Por Álvaro Vargas Llosa
ABC, Madrid
Los gobiernos que han decretado los confinamientos más severos son los que se vieron empujados a ello, derrotados, porque lo demás lo hicieron mal. Esos países muestran hoy también los reflejos más autoritarios.
El caso de España, que no es el único, ha estado en boca del mundo por una sucesión de amenazas oficiales explícitas o implícitas contra el derecho de los ciudadanos a disentir. Ese y otros gobiernos -algunos por manía ideológica, otros porque la inercia del poder los arrastra- aspiran a una sola cosa: que aceptemos la excepcionalidad, el encogimiento brutal de nuestro espacio vital y nuestras fronteras internacionales y domésticas, como algo normal. En cierta forma, que empecemos a interiorizar esta normalidad a tal punto que veamos las migajas de desconfinamiento que nos irán lanzando como quien arroja pan a los patos o emboca una moneda en la mano de un mendigo, como un premio o una limosna, no como un derecho civilizado.
No, no hay nada normal en este encierro. Independientemente de si uno está o no de acuerdo con las drásticas restricciones, renunciaríamos a la mejor tradición de Occidente si no sintiéramos todos los días una profunda turbación, una intensa impaciencia frente a esta distopía concentracionista en que han convertido los peores gobiernos el día a día de la gente, e indignación civil contra las autoridades que pretenden esconder, bajo la apariencia de una cruzada contra los bulos y la desinformación, una intolerancia primitiva frente al disidente, el incómodo, el crítico que se niega a aceptar que las cosas sólo pueden ser como están.
En el prólogo a la edición francesa de una novela del griego Andreas Frangias, «La epidemia», que cuenta los horrores de Macrónisos, isla donde fueron confinados en una época los prisioneros políticos, Jacques Lacarrière extrae esta lección de lo narrado: el sistema concentracionario (en aquel caso, un confinamiento literal: deportación y prisión) no resuelve el problema que pretende solucionar, es decir modificar o revertir las convicciones o la resolución de los deportados. Puede matarlos u obligarlos a simular, pero no puede extirpar de su conciencia la palabra, la idea, de democracia.
Salvando las distancias, esto mismo -pretender que los confinados destierren de su conciencia la idea de que un confinamiento es aberrante aún si es inevitable- es lo que implica que el Gobierno persiga el derecho a la iracundia con el pretexto de perseguir bulos. Sólo si salimos de este confinamiento con la capacidad iracunda intacta seremos dignos de la mejor tradición occidental.

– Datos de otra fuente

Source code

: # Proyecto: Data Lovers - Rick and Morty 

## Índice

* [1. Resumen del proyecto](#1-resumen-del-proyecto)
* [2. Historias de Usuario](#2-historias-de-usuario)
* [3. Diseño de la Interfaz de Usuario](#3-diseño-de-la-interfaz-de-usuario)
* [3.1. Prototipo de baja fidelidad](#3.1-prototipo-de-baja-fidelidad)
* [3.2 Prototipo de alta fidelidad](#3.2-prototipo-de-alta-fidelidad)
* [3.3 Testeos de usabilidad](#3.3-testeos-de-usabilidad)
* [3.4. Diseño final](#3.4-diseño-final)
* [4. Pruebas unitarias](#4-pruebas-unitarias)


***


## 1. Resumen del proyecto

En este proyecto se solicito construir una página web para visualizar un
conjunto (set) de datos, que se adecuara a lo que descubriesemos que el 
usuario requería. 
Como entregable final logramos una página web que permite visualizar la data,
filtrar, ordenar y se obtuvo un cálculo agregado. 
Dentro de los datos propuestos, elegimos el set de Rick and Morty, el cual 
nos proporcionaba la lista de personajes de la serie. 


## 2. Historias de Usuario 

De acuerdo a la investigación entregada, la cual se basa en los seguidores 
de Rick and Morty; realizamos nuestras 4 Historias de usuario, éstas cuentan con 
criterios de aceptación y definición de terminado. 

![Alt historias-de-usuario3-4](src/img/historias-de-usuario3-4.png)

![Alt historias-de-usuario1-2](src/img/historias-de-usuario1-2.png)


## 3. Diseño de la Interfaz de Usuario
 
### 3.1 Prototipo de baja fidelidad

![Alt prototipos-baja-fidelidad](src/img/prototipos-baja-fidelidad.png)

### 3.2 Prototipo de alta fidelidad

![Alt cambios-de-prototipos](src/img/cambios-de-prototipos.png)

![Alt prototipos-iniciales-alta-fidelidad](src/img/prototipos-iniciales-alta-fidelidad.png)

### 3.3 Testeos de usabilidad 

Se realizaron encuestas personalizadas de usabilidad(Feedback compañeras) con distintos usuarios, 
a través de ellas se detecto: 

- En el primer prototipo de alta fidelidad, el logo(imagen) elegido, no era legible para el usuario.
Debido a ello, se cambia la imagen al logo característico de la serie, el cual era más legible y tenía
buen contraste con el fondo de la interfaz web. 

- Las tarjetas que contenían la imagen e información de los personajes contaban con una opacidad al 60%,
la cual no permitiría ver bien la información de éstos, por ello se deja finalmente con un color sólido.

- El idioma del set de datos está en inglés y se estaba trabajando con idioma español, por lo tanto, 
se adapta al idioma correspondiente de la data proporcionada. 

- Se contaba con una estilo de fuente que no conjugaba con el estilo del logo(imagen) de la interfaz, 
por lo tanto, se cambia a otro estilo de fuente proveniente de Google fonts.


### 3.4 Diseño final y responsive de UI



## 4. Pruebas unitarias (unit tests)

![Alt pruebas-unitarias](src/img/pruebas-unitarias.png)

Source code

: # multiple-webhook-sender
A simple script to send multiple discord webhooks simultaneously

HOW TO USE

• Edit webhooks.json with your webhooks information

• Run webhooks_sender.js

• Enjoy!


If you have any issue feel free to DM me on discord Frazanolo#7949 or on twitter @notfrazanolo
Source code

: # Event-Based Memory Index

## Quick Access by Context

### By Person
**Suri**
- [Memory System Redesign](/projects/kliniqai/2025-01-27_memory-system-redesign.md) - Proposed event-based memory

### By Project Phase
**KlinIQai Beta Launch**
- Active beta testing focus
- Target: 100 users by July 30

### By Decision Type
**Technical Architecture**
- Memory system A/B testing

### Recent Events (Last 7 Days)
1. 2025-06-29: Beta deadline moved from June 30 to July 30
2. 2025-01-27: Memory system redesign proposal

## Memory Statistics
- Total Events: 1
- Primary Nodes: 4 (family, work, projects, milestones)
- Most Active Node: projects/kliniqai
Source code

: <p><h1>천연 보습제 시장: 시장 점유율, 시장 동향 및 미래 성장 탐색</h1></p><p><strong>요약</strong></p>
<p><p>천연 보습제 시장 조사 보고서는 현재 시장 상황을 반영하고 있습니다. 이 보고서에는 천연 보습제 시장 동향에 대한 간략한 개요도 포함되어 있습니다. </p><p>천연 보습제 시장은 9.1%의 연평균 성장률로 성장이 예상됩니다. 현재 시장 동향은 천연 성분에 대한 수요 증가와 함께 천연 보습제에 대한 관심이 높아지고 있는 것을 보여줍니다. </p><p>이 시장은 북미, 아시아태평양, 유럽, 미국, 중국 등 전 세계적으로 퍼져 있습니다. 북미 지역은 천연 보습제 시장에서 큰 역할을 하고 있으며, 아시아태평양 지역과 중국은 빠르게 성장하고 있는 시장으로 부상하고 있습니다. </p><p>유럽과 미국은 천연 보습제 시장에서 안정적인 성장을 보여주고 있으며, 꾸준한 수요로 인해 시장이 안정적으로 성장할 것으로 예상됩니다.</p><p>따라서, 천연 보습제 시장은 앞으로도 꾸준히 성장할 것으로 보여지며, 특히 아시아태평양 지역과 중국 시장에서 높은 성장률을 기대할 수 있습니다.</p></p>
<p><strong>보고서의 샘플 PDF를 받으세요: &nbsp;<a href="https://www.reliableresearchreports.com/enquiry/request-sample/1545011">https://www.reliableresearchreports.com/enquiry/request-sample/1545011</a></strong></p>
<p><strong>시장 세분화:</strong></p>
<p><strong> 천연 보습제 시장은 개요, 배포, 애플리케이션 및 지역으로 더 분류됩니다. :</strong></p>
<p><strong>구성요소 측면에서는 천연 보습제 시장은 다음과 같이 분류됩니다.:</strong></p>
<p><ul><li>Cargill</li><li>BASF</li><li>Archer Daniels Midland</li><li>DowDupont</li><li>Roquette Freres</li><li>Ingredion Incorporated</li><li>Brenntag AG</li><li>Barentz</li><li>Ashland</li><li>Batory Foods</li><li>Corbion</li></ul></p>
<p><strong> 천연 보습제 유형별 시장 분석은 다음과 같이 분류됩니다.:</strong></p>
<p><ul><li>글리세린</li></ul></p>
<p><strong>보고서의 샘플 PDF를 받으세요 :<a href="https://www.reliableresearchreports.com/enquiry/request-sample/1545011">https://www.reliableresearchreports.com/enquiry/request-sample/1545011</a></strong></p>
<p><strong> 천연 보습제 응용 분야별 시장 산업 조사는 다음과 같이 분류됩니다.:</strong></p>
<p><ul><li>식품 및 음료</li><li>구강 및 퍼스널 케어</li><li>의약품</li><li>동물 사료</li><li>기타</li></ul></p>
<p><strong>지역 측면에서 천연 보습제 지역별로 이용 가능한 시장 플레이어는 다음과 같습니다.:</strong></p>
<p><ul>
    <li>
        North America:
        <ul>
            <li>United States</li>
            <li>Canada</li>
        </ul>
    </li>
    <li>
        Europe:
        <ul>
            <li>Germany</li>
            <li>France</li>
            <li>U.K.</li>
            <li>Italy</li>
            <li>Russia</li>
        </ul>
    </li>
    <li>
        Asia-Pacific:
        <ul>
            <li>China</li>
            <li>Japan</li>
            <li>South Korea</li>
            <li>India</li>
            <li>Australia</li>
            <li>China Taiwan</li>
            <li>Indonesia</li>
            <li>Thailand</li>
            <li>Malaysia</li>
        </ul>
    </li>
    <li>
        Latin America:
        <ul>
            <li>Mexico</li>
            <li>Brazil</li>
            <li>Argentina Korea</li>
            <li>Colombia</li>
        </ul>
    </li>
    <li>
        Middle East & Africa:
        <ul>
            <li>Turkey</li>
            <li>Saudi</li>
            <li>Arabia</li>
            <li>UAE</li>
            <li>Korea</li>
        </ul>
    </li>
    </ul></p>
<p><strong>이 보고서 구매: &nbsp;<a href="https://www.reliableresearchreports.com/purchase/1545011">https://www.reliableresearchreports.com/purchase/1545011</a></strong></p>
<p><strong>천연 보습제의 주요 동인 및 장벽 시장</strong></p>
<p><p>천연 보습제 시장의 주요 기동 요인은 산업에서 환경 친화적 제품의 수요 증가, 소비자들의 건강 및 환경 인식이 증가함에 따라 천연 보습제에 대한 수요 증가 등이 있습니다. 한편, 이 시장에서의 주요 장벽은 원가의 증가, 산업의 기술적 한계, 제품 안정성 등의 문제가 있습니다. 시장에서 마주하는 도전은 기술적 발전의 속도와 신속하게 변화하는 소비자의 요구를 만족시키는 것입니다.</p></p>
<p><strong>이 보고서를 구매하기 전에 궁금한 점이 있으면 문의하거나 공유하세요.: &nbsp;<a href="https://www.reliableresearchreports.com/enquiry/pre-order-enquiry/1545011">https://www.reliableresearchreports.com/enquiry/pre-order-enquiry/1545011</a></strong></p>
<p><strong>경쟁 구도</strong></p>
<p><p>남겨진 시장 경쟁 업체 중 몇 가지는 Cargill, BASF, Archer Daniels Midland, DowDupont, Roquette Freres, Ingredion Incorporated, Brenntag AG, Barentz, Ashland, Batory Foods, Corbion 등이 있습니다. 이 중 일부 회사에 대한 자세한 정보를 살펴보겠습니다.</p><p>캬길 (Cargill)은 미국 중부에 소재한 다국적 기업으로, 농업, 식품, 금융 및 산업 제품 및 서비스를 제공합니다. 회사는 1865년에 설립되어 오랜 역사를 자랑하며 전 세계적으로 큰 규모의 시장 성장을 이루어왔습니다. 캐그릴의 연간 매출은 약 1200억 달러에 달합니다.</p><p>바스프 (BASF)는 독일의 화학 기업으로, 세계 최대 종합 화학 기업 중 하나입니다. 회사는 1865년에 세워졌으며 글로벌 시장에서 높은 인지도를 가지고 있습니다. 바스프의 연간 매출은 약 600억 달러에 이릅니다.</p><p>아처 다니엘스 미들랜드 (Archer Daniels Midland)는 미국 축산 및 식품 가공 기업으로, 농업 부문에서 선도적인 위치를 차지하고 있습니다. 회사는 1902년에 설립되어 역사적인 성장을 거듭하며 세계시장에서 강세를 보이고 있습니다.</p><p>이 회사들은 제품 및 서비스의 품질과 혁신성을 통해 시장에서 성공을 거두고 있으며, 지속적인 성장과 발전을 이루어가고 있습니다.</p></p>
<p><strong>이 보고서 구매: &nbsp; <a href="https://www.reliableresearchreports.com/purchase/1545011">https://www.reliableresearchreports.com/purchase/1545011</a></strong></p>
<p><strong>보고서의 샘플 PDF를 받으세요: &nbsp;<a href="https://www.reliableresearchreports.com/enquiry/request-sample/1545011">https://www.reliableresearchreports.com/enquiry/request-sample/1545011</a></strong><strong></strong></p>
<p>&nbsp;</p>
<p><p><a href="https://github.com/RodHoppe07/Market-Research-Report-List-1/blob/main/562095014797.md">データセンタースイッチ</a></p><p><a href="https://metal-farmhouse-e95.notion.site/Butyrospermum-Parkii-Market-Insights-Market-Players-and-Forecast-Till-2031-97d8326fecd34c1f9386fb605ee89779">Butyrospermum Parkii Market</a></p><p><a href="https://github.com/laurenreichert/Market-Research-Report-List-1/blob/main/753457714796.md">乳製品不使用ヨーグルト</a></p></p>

Una tradición que empezó cuando la mitológica Antígona se rebeló contra el decreto del rey Creonte que le prohibía enterrar a su hermano Polinices. Ella creía que había una ley moral superior a la otra, que era injusta. Pagó semejante osadía con su vida, pero nos abrió las puertas de la libertad. Decir «no», disentir del poder, como Antígona en la noche de los tiempos, es el origen de esa libertad.